**** Study material

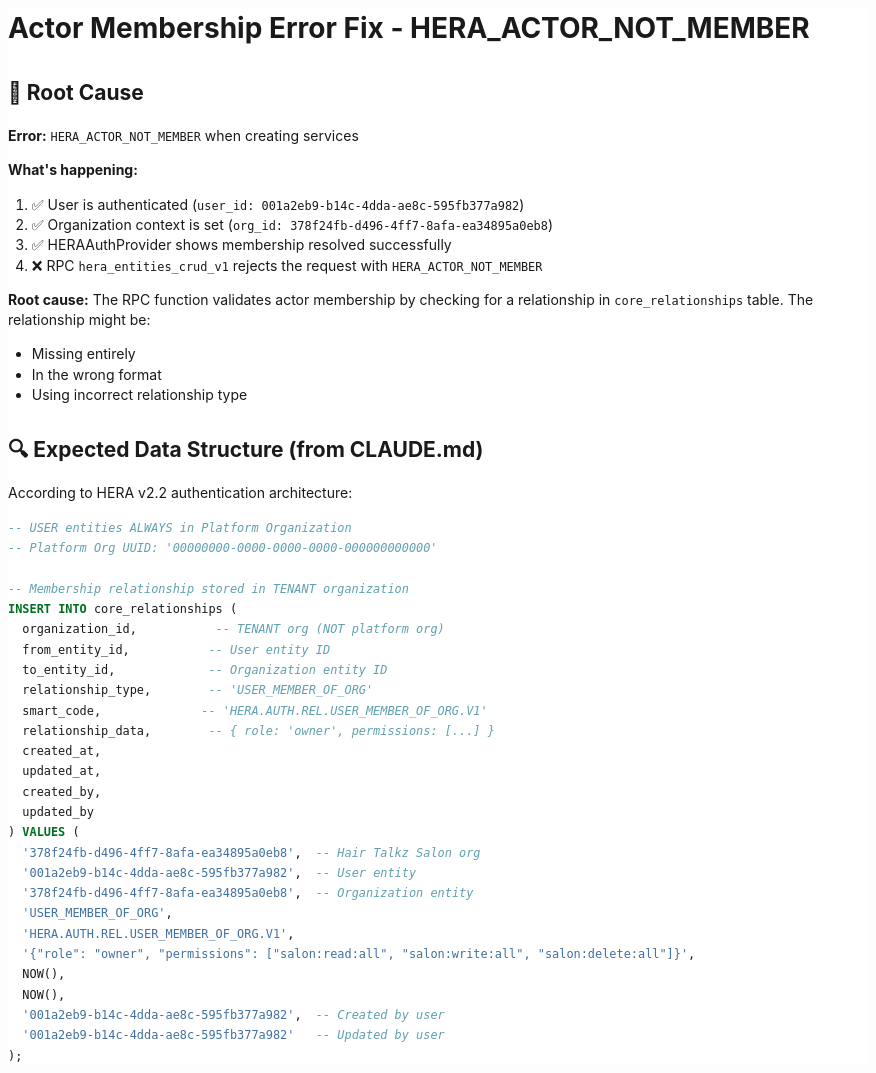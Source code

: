 # Actor Membership Error Fix - HERA_ACTOR_NOT_MEMBER

## 🐛 **Root Cause**

**Error:** `HERA_ACTOR_NOT_MEMBER` when creating services

**What's happening:**
1. ✅ User is authenticated (`user_id: 001a2eb9-b14c-4dda-ae8c-595fb377a982`)
2. ✅ Organization context is set (`org_id: 378f24fb-d496-4ff7-8afa-ea34895a0eb8`)
3. ✅ HERAAuthProvider shows membership resolved successfully
4. ❌ RPC `hera_entities_crud_v1` rejects the request with `HERA_ACTOR_NOT_MEMBER`

**Root cause:** The RPC function validates actor membership by checking for a relationship in `core_relationships` table. The relationship might be:
- Missing entirely
- In the wrong format
- Using incorrect relationship type

## 🔍 **Expected Data Structure** (from CLAUDE.md)

According to HERA v2.2 authentication architecture:

```sql
-- USER entities ALWAYS in Platform Organization
-- Platform Org UUID: '00000000-0000-0000-0000-000000000000'

-- Membership relationship stored in TENANT organization
INSERT INTO core_relationships (
  organization_id,           -- TENANT org (NOT platform org)
  from_entity_id,           -- User entity ID
  to_entity_id,             -- Organization entity ID
  relationship_type,        -- 'USER_MEMBER_OF_ORG'
  smart_code,              -- 'HERA.AUTH.REL.USER_MEMBER_OF_ORG.V1'
  relationship_data,        -- { role: 'owner', permissions: [...] }
  created_at,
  updated_at,
  created_by,
  updated_by
) VALUES (
  '378f24fb-d496-4ff7-8afa-ea34895a0eb8',  -- Hair Talkz Salon org
  '001a2eb9-b14c-4dda-ae8c-595fb377a982',  -- User entity
  '378f24fb-d496-4ff7-8afa-ea34895a0eb8',  -- Organization entity
  'USER_MEMBER_OF_ORG',
  'HERA.AUTH.REL.USER_MEMBER_OF_ORG.V1',
  '{"role": "owner", "permissions": ["salon:read:all", "salon:write:all", "salon:delete:all"]}',
  NOW(),
  NOW(),
  '001a2eb9-b14c-4dda-ae8c-595fb377a982',  -- Created by user
  '001a2eb9-b14c-4dda-ae8c-595fb377a982'   -- Updated by user
);
```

********

__Exercise instructions__. All lines with the word "Error" should be copied from the material above.

__Response area__.
: # Actor Membership Error Fix - HERA_ACTOR_NOT_MEMBER
**Error:** `HERA_ACTOR_NOT_MEMBER` when creating services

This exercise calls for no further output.